WHAT IS BEING ASKED =
Counting from the line that holds "theorem sub_tail_index (i", return each line exactly, through and including the last line of the entries.

RECORDS PROVIDED =

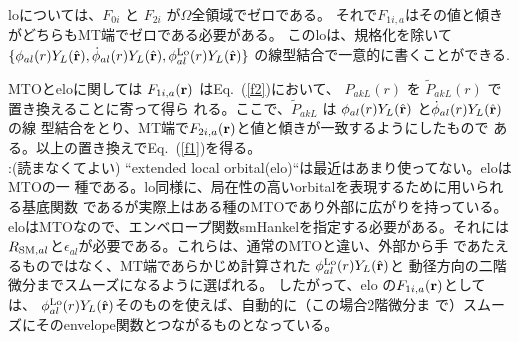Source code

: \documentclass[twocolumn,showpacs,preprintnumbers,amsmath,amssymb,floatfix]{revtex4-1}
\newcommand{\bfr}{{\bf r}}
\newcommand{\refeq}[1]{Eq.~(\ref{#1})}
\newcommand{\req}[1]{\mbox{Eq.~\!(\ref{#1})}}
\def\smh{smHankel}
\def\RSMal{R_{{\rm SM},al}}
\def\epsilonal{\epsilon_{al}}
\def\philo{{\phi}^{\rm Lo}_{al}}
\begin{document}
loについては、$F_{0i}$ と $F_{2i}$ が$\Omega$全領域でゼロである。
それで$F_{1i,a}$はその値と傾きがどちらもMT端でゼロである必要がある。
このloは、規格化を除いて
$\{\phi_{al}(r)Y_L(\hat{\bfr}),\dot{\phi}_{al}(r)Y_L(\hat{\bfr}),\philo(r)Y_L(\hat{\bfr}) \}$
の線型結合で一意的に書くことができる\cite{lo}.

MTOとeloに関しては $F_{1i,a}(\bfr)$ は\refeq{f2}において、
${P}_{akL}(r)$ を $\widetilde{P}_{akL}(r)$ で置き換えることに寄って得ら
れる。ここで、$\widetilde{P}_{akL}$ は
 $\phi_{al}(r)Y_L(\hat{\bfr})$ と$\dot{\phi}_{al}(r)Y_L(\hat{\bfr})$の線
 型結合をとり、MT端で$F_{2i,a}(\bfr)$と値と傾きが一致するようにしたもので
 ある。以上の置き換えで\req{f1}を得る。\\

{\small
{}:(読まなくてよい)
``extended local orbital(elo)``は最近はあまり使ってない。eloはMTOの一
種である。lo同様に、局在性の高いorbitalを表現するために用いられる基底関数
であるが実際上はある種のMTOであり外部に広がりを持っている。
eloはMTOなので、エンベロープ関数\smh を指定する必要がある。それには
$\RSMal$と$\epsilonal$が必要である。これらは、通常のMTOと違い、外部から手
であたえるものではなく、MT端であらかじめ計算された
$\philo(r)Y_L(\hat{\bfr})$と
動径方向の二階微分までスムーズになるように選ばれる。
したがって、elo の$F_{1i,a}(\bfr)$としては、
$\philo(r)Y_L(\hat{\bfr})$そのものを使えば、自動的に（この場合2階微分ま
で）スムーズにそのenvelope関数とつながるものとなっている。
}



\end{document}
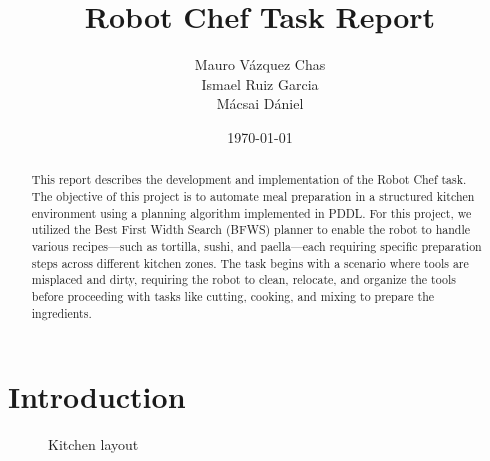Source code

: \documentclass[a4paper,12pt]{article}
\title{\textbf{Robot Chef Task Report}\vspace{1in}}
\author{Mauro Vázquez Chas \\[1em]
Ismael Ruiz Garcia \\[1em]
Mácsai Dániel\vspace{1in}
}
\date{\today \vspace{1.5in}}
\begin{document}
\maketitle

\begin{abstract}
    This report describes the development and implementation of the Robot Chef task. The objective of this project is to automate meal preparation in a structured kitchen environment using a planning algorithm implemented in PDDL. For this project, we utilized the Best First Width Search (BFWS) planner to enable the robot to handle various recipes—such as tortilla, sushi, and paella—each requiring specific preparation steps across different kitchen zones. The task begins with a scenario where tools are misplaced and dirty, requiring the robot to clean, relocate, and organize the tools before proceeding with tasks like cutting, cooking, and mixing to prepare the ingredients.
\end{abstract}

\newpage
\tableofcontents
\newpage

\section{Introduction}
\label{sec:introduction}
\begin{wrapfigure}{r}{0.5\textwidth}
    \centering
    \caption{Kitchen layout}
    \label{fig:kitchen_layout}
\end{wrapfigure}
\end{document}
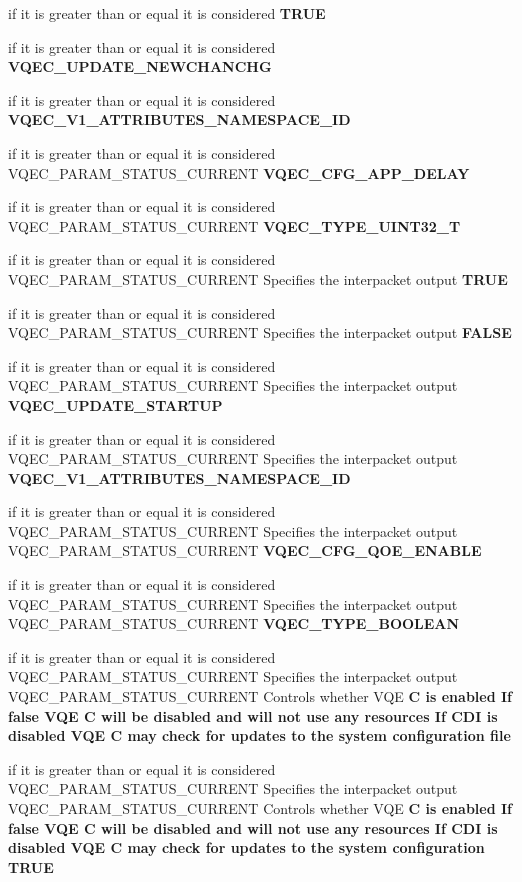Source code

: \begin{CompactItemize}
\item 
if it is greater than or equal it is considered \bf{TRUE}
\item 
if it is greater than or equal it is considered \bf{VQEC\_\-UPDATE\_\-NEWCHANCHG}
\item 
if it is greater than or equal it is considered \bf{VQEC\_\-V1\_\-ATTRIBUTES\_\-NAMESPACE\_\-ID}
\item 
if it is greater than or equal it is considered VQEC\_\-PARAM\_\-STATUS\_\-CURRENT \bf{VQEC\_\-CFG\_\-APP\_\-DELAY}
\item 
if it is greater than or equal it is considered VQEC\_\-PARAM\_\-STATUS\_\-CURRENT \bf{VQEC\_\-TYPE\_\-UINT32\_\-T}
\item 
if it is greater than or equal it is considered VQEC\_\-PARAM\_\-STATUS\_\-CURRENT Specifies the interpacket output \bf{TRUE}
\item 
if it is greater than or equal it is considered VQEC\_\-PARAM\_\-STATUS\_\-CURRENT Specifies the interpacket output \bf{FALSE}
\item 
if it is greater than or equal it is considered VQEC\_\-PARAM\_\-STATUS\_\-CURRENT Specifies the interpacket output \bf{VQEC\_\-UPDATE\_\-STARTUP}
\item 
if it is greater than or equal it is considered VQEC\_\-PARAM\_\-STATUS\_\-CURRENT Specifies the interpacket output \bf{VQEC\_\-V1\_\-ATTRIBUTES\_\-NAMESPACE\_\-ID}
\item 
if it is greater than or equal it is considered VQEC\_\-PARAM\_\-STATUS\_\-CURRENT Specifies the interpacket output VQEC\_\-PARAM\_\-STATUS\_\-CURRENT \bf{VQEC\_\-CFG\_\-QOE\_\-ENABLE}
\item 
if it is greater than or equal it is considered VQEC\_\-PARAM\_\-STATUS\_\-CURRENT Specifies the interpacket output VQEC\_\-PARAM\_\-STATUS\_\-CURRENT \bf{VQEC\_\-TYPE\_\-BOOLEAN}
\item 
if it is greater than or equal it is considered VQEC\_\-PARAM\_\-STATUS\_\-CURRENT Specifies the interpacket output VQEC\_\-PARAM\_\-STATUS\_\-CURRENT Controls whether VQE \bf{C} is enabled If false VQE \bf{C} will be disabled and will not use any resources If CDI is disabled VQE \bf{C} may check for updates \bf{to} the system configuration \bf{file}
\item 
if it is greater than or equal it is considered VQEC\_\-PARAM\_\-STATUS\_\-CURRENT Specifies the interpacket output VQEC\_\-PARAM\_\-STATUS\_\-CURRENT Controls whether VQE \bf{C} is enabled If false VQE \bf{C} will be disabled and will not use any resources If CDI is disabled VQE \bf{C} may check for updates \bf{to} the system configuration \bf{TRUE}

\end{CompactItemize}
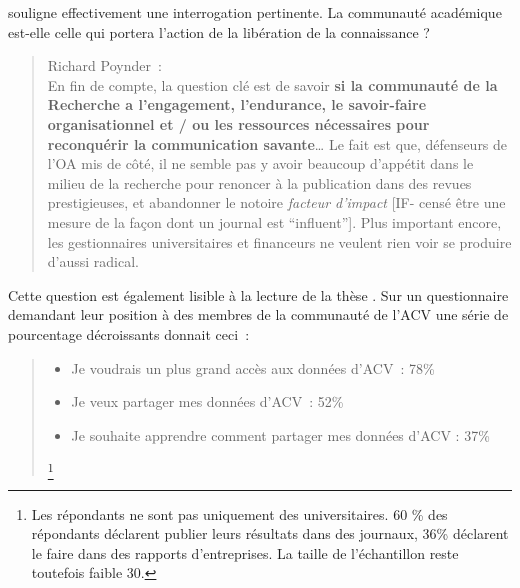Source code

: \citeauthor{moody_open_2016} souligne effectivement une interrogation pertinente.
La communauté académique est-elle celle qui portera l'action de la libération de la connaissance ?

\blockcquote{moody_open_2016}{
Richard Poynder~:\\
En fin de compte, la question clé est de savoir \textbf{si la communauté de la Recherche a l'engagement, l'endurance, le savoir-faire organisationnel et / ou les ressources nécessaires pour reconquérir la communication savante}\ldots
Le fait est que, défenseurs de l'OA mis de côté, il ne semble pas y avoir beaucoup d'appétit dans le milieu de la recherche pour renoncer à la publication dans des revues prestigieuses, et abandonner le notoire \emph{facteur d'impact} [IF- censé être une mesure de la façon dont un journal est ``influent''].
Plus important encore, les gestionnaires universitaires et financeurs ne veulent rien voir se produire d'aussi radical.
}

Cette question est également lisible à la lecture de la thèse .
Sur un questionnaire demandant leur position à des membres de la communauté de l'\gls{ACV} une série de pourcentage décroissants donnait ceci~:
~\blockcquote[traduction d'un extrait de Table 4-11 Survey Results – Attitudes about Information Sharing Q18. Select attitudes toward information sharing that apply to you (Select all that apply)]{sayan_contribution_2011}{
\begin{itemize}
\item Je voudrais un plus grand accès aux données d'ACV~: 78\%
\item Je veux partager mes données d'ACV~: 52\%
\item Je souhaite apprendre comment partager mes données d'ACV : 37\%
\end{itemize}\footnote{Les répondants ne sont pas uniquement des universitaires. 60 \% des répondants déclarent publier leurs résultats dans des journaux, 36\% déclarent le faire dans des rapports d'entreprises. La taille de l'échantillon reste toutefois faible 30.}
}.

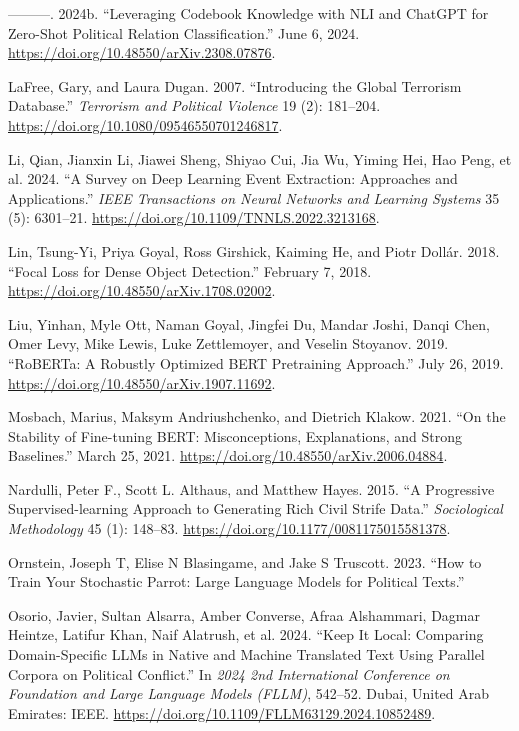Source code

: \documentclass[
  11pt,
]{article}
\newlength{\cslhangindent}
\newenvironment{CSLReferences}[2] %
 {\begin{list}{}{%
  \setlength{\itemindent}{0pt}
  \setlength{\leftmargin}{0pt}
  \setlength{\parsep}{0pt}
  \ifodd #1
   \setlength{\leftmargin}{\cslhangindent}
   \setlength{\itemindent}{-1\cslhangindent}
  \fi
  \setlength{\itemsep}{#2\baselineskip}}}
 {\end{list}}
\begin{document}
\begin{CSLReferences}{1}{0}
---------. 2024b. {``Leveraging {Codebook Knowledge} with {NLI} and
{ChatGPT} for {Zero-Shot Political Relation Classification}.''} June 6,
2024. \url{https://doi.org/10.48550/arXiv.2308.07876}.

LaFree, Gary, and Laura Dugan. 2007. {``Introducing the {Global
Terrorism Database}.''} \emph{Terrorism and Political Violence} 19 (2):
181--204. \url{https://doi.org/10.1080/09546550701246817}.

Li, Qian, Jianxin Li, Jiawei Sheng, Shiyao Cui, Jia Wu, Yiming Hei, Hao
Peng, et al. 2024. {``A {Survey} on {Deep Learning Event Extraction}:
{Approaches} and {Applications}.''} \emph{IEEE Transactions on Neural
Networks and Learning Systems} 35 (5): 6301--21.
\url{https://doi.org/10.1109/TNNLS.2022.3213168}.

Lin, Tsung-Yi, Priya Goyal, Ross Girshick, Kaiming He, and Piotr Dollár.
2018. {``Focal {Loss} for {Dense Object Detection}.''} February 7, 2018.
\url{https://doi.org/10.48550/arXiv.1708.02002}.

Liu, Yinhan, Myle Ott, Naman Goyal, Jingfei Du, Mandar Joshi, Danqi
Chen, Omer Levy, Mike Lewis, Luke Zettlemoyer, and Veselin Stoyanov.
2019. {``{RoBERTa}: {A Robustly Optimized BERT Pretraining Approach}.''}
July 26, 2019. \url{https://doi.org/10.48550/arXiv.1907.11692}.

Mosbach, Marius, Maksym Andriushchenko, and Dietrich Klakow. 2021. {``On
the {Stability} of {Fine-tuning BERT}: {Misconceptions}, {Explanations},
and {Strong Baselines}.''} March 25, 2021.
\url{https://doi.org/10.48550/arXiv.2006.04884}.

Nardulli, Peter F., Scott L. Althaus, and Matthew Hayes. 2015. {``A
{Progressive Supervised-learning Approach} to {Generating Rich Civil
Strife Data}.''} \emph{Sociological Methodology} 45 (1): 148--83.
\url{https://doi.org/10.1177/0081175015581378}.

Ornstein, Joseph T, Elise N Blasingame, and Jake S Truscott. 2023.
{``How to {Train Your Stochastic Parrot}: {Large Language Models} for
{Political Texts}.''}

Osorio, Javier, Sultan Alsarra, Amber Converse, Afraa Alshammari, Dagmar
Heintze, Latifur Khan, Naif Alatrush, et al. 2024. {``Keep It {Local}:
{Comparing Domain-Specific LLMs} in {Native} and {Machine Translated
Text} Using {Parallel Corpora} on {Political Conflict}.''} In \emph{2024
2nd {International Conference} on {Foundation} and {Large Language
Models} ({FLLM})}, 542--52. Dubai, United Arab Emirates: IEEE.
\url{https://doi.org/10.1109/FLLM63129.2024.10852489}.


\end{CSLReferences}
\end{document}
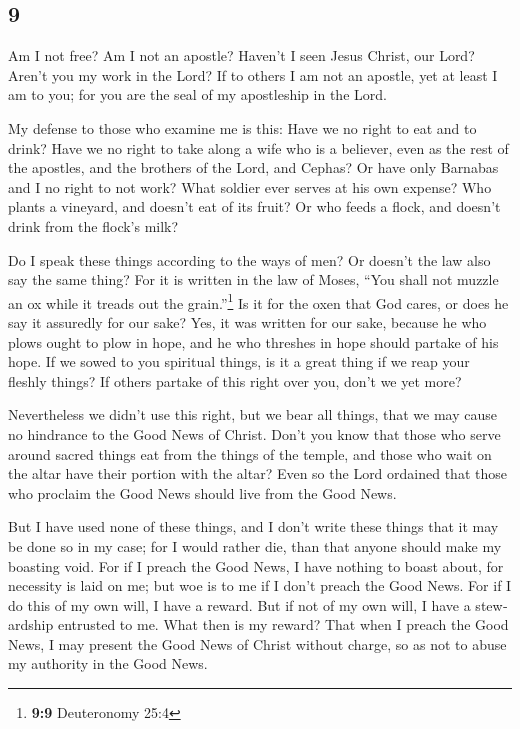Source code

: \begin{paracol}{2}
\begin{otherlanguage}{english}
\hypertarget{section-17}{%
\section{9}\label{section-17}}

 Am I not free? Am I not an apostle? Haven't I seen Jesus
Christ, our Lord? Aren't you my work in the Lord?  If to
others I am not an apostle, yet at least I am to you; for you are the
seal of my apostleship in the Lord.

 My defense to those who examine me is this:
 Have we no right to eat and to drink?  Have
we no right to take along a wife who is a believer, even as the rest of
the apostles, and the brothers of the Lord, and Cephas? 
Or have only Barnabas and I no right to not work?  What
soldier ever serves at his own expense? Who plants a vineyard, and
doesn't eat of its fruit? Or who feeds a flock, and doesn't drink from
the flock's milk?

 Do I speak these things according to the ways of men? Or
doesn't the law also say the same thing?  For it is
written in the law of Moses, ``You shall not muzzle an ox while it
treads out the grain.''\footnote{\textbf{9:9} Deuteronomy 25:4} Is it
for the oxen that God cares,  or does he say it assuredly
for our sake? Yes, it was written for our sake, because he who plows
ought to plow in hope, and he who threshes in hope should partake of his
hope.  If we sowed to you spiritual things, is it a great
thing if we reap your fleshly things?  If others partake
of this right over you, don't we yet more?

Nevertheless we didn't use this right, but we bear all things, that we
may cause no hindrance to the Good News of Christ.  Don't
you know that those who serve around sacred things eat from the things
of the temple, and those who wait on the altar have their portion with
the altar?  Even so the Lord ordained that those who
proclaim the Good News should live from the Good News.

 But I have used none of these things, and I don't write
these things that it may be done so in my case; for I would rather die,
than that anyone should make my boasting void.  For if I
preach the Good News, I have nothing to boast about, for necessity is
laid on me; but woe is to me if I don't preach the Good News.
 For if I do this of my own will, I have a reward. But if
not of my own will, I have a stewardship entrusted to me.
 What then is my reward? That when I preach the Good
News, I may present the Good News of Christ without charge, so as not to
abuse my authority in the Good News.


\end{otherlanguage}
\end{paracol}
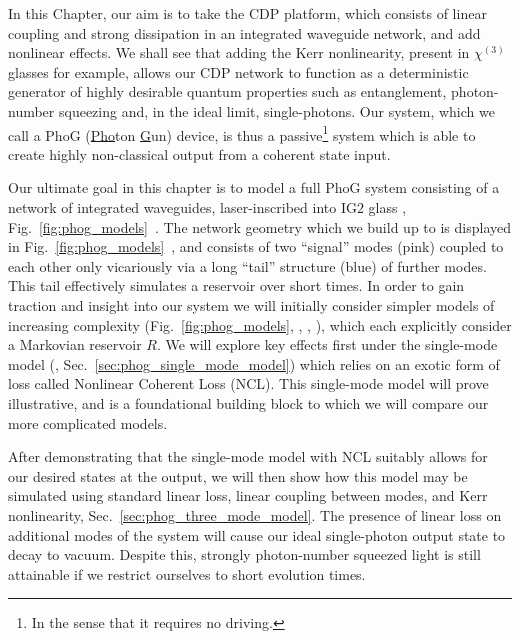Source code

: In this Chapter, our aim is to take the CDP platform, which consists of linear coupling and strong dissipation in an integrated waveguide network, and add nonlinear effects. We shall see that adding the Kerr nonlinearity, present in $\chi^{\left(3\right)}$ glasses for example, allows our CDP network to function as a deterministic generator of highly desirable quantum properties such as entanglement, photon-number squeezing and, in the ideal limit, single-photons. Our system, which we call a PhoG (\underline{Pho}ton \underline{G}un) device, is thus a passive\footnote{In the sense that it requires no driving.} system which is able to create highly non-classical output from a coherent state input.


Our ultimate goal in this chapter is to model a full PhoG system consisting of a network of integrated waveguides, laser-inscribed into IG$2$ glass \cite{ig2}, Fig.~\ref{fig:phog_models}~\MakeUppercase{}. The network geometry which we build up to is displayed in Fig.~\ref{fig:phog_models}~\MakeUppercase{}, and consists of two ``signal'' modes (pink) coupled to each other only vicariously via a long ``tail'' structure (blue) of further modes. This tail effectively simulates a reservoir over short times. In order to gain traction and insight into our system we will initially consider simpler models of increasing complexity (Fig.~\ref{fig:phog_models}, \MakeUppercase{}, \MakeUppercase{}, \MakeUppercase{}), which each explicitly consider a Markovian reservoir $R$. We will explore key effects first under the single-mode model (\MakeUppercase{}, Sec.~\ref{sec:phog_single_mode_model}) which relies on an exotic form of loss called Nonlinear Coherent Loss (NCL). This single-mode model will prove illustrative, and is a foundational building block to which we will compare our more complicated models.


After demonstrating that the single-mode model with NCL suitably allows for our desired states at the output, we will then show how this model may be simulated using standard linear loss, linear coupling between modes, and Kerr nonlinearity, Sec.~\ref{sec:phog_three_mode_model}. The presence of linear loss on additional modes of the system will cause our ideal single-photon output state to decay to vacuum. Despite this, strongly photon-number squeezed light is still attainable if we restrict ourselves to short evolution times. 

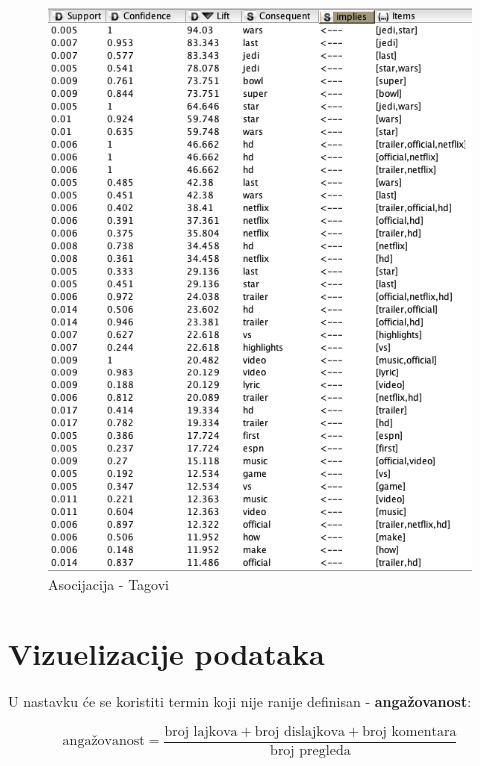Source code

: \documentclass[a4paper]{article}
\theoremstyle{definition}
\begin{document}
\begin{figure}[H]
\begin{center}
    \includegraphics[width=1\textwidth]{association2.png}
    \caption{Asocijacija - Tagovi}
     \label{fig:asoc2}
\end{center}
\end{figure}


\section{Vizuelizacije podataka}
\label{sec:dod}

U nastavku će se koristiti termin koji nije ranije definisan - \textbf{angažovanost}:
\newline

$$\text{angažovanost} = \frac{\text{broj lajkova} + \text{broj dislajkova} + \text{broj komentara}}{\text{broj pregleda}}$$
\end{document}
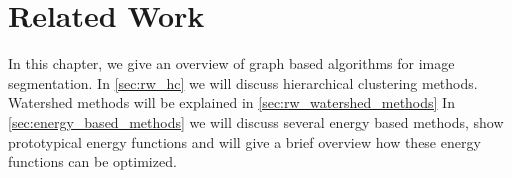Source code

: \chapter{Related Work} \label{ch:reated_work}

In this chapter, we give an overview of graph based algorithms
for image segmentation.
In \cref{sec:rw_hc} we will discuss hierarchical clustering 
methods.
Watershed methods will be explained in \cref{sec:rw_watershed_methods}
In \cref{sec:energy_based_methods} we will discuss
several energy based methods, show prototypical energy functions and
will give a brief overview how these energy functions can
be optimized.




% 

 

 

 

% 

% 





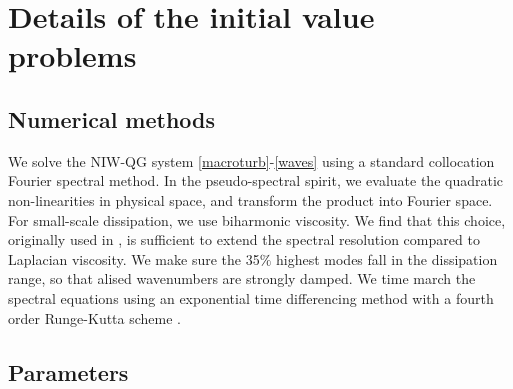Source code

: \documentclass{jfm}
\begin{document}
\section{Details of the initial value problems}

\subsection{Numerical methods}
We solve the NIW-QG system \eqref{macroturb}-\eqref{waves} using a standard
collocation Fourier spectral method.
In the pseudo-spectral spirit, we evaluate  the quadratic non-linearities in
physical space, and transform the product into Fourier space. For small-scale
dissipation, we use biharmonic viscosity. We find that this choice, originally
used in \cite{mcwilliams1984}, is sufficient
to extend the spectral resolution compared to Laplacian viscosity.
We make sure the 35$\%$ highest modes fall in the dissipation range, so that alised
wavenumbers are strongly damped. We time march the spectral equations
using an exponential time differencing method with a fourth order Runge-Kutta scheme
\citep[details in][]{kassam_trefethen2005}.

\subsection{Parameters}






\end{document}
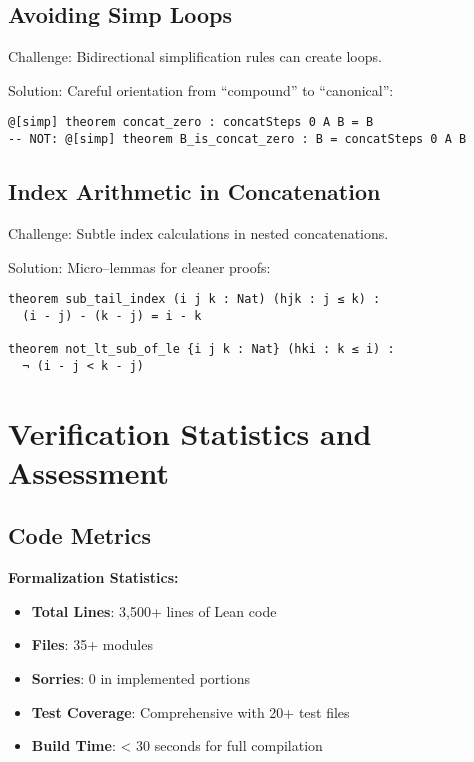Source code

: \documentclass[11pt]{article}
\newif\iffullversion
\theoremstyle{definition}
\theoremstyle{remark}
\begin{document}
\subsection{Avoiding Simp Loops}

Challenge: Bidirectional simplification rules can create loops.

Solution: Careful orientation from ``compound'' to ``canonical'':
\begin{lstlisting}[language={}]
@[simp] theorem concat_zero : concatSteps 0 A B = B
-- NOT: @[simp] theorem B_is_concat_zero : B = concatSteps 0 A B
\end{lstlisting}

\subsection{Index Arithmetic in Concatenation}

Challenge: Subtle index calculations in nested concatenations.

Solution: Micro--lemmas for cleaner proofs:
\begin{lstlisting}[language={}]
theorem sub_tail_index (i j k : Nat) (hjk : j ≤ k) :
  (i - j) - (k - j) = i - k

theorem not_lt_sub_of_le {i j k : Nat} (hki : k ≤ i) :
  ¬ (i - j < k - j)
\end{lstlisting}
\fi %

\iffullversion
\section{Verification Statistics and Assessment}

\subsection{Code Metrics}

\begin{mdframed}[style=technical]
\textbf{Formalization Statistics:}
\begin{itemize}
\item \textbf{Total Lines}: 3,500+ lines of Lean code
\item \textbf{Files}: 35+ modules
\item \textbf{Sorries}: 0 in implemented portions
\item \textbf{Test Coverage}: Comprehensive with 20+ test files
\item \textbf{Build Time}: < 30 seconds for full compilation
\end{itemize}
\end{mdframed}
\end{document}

YOUR RESPONSE =
theorem sub_tail_index (i j k : Nat) (hjk : j ≤ k) :
  (i - j) - (k - j) = i - k

theorem not_lt_sub_of_le {i j k : Nat} (hki : k ≤ i) :
  ¬ (i - j < k - j)
\end{lstlisting}
\fi %

\iffullversion
\section{Verification Statistics and Assessment}

\subsection{Code Metrics}

\begin{mdframed}[style=technical]
\textbf{Formalization Statistics:}
\begin{itemize}
\item \textbf{Total Lines}: 3,500+ lines of Lean code
\item \textbf{Files}: 35+ modules
\item \textbf{Sorries}: 0 in implemented portions
\item \textbf{Test Coverage}: Comprehensive with 20+ test files
\item \textbf{Build Time}: < 30 seconds for full compilation
\end{itemize}
\end{mdframed}
\end{document}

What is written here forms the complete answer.